-------- Material provided

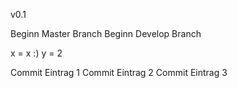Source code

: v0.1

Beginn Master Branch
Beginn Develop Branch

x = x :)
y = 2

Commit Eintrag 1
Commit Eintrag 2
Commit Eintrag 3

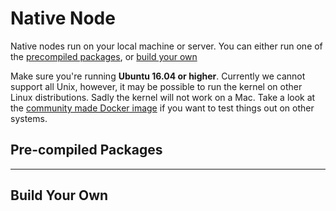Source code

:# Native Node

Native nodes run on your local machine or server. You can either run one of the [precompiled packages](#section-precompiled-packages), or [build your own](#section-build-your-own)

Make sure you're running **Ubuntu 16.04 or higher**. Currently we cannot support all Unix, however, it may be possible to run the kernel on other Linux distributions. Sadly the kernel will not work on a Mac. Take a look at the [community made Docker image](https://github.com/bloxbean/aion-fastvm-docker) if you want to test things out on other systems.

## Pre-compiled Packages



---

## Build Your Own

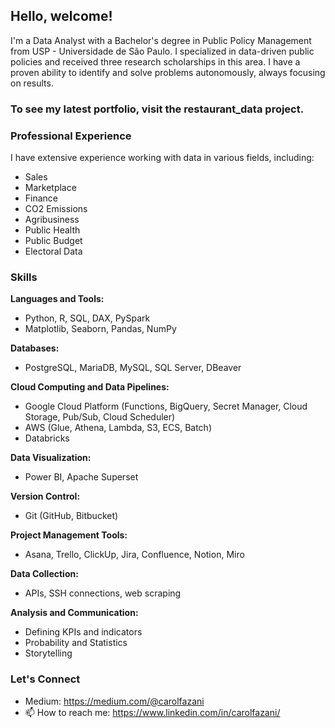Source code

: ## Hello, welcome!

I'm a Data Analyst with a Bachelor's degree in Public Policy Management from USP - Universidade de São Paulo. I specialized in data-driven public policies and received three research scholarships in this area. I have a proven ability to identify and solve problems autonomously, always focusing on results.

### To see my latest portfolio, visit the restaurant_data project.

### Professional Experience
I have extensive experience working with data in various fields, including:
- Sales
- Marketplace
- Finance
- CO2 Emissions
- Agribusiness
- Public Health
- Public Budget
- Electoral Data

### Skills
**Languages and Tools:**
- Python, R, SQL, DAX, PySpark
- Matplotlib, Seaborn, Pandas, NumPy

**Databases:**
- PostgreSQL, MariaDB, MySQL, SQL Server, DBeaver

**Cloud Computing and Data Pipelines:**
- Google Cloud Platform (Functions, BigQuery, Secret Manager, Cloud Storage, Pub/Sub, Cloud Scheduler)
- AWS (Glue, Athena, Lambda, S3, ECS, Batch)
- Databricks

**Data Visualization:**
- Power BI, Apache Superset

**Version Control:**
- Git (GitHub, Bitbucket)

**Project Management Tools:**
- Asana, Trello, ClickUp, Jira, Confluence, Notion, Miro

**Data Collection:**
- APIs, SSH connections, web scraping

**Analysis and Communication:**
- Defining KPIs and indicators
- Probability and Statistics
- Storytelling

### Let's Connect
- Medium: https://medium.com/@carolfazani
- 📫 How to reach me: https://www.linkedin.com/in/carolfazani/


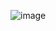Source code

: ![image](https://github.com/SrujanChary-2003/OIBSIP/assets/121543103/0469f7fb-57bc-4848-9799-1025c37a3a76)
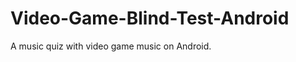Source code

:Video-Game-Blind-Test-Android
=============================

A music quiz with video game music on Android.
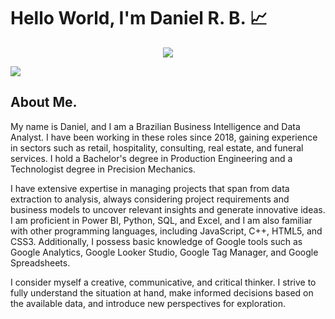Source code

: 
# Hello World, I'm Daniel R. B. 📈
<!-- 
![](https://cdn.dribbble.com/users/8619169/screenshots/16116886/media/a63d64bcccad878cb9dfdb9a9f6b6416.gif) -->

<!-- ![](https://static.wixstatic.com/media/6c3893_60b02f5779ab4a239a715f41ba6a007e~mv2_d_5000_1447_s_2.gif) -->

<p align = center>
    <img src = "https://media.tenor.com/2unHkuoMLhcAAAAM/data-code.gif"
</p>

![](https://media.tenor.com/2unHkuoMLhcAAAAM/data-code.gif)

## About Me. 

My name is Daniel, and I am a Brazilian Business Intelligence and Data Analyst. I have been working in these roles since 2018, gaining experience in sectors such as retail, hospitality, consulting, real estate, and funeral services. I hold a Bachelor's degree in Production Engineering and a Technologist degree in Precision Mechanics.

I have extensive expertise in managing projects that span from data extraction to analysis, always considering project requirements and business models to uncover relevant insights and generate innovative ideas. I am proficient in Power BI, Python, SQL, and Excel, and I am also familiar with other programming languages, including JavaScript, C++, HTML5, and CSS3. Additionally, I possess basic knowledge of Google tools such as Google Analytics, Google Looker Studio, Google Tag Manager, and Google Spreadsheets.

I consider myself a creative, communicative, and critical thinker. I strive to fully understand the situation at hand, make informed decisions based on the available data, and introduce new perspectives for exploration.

----------------

#### Exercise description
Check every line of the records above for the string "Commit". Copy those that hold it.

#### Answer box
Commit Eintrag 1
Commit Eintrag 2
Commit Eintrag 3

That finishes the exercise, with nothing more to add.